There are very few places that resemble the ecosystems that existed prior to human intervention. Some friends took me to a nature park this week that hinted at the beauty European’s would have found in the mid-1500s when they first started exploring Oregon. Mount Talbert Nature Park is an oasis near Portland, a new wildland undergoing restoration, with second-growth native trees, streams, and ponds. There are handsome young western hemlock trees (Tsuga heterophylla) along the paths, some 100-foot Douglas firs (Pseudotsuga menziesii, and impressive, thick stands of western red cedar trees (Thuja plicata).
In December, you don’t expect to see buds or blooms, but the beaked hazels (Corylus cornuta) and the red alders (Alnus rubra) had catkins breaking out and already showy.
My favorite plants in this native plant nirvana were the sword ferns that carpeted acres of land under those tall conifers. They looked perfectly natural in that setting and provided a luxurious understory in dry shade.

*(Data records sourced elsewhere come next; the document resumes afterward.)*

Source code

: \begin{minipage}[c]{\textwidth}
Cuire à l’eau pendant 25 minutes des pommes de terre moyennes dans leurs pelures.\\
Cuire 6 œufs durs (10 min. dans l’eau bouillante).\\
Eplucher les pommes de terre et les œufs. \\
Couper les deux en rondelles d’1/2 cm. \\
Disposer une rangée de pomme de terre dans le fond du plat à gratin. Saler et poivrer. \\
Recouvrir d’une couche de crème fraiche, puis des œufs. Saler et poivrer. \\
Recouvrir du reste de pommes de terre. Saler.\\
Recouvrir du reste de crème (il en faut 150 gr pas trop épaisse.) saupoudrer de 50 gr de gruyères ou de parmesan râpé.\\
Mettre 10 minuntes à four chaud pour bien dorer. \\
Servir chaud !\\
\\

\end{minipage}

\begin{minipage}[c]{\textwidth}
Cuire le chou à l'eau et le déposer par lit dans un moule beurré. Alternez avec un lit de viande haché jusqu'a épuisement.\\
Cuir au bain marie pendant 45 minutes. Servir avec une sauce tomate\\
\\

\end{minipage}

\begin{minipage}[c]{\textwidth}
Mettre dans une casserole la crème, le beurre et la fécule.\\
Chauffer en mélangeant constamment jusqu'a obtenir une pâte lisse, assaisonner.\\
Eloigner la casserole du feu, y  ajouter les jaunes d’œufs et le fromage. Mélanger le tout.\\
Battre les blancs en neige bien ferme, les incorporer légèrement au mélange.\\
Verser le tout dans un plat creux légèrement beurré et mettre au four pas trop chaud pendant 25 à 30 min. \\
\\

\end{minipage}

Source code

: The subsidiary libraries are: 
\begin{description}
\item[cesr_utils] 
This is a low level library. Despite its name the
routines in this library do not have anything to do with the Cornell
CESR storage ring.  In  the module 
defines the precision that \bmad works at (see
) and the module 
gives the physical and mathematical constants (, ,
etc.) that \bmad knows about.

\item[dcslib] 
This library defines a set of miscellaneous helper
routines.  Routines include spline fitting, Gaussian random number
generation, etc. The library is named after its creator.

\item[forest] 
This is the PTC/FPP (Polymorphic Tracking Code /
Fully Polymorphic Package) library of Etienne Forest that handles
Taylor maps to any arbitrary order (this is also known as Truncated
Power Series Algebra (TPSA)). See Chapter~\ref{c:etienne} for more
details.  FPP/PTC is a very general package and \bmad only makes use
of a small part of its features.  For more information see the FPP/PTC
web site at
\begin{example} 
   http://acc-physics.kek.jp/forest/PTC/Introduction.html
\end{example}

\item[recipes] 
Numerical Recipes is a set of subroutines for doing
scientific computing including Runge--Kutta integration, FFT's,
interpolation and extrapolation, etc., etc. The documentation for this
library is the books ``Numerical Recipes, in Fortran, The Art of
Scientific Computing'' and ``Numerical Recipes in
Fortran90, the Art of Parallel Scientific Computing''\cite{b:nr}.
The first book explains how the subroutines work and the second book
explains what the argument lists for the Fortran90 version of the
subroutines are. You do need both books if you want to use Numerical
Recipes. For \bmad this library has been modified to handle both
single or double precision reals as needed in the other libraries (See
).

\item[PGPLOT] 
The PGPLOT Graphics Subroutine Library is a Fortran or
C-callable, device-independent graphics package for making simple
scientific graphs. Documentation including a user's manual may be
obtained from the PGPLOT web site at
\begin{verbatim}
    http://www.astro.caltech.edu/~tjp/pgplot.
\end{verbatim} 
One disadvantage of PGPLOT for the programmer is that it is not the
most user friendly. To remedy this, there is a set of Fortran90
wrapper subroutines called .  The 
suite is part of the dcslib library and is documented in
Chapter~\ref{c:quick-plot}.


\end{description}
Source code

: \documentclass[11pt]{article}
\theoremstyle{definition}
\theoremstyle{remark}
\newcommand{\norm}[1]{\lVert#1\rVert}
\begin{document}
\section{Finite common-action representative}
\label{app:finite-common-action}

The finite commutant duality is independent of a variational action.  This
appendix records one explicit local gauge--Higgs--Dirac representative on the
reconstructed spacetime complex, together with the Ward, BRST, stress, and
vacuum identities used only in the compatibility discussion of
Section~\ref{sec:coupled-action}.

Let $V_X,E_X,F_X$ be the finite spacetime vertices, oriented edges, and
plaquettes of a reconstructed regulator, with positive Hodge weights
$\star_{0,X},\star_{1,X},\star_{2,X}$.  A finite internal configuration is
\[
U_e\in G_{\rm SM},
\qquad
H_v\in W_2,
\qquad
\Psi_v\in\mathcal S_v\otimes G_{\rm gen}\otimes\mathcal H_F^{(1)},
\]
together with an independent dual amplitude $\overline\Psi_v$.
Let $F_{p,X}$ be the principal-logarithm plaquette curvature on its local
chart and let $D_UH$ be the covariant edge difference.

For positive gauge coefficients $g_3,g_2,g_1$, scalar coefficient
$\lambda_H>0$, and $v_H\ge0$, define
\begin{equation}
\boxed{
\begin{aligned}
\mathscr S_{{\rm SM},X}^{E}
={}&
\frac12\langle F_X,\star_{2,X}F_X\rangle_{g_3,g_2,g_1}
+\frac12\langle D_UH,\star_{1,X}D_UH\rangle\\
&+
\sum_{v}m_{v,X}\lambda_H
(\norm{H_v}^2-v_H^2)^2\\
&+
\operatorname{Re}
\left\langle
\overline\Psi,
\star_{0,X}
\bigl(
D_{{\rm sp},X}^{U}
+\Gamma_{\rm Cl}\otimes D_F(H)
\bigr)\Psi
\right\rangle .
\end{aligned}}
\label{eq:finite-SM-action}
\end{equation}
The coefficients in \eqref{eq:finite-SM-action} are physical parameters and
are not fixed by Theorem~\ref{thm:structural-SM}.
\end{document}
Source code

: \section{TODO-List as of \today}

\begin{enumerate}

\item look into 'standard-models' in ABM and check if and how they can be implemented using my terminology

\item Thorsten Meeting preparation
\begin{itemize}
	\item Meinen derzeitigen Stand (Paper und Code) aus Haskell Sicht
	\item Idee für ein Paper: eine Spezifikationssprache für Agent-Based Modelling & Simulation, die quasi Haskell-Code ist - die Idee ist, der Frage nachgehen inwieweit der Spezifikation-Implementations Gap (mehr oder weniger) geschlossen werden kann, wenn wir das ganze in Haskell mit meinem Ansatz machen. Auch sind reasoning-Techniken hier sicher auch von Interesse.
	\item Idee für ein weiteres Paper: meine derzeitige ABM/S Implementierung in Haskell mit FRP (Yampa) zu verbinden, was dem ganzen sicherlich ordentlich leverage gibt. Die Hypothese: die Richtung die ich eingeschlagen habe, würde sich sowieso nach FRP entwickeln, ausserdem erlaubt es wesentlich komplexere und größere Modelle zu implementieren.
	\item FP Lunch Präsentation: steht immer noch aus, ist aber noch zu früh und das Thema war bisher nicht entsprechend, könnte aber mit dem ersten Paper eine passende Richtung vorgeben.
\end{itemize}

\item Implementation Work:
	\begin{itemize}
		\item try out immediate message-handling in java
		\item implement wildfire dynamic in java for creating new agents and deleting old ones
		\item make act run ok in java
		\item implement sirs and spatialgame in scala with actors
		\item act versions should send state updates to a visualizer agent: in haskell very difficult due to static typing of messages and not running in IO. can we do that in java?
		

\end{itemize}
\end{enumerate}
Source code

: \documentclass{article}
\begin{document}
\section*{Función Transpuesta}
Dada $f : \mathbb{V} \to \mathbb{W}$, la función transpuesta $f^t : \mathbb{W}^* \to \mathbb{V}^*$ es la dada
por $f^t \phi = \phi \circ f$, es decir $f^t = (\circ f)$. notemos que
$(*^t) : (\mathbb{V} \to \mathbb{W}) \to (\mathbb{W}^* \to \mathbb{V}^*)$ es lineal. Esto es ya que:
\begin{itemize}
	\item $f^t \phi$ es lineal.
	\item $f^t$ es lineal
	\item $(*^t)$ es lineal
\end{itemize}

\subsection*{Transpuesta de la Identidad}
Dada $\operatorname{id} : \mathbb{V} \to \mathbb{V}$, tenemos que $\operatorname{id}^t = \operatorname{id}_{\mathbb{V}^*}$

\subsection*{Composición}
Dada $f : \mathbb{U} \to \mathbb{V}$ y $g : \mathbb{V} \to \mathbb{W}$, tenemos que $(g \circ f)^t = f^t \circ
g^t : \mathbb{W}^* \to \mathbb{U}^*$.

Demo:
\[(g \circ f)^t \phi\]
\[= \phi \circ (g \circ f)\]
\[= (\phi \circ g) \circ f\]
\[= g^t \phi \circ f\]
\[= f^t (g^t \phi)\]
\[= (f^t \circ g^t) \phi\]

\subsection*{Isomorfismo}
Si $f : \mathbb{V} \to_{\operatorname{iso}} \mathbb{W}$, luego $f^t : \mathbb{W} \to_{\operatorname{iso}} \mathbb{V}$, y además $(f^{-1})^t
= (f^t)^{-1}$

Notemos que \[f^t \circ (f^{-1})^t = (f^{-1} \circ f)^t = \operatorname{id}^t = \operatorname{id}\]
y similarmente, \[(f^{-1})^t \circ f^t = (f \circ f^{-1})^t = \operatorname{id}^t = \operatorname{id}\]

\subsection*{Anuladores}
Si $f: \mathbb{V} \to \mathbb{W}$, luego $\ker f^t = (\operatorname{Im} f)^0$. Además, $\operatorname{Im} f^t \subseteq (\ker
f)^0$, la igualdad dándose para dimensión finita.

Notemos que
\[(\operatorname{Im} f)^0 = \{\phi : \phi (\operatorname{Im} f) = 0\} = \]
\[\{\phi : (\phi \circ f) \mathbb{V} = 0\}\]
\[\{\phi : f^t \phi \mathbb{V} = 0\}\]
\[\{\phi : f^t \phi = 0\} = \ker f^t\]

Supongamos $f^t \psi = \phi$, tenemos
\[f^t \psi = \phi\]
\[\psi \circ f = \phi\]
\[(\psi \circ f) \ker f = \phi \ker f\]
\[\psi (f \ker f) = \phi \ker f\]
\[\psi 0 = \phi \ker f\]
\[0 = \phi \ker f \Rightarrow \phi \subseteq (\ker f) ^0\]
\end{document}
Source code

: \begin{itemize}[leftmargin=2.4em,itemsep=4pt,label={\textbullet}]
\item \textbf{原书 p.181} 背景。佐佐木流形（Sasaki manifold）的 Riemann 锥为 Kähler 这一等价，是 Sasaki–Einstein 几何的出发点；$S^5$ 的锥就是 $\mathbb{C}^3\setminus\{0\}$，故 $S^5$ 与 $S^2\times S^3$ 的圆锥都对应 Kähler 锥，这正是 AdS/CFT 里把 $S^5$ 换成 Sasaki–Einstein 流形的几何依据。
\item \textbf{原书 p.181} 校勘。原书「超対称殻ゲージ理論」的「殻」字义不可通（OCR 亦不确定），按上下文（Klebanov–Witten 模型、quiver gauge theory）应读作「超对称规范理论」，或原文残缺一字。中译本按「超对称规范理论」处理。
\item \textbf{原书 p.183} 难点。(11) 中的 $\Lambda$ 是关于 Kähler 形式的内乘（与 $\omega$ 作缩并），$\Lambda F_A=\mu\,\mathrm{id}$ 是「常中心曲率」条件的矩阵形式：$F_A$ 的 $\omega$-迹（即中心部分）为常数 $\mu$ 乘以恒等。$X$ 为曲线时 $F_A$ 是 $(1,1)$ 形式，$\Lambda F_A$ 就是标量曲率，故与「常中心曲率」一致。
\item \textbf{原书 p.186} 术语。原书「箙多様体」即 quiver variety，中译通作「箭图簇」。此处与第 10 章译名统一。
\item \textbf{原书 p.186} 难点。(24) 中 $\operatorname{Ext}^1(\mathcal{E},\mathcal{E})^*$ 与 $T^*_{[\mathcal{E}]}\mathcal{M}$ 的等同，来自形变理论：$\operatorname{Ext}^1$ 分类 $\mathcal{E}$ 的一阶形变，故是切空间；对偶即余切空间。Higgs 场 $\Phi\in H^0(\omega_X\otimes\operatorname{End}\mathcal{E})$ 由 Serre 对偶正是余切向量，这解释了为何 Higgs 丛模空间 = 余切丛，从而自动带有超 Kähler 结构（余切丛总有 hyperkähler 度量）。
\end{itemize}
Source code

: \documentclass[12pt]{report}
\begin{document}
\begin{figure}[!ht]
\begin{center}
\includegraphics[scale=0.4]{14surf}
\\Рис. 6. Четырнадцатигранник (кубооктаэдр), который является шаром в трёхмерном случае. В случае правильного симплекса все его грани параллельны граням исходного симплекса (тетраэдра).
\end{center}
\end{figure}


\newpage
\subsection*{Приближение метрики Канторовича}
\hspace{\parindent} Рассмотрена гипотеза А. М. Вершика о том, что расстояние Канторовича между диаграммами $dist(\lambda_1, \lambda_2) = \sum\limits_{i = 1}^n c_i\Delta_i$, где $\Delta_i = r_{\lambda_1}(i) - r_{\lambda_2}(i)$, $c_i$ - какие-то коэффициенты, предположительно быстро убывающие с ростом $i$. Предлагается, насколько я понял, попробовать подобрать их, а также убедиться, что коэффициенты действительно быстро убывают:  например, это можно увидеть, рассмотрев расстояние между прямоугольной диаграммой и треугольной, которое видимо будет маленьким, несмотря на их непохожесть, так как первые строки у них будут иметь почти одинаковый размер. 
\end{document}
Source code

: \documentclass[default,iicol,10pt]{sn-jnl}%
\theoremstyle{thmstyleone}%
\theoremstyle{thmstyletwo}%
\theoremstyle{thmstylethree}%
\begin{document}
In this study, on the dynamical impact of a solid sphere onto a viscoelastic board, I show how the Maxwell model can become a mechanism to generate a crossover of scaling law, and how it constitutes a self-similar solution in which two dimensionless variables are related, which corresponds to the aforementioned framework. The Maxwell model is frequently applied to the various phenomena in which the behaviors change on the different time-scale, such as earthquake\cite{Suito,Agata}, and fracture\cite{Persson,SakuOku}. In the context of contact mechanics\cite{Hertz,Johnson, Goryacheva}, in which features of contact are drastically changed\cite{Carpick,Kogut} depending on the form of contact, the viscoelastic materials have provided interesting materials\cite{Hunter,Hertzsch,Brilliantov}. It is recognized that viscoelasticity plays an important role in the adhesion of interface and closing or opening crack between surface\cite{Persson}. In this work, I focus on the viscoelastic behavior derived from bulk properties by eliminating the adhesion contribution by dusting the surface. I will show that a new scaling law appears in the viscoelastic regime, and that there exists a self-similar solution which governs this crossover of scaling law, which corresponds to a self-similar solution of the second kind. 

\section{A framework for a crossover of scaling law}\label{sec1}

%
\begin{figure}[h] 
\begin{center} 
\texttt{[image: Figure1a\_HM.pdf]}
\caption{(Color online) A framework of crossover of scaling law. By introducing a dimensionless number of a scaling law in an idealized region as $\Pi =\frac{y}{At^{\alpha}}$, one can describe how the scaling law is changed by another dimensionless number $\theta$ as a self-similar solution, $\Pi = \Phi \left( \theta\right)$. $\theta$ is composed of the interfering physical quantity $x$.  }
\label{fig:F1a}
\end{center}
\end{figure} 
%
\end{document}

Ferns are not prioritized as a major food web plant in the books I’ve read about restoration, but they aren’t completely lacking in their food web contributions. And it seems likely that more insects and animals use ferns than even scientists know about. It seems unlikely that plants could evolve so successfully without having hungry bugs and critters evolving right alongside to eat all those luscious fronds. I did some digging and found out that deer, rabbits, and insects do eat sword fern leaves. Interestingly, creatures eat fern spores, including mice, birds, and bats! What amazing, useful plants!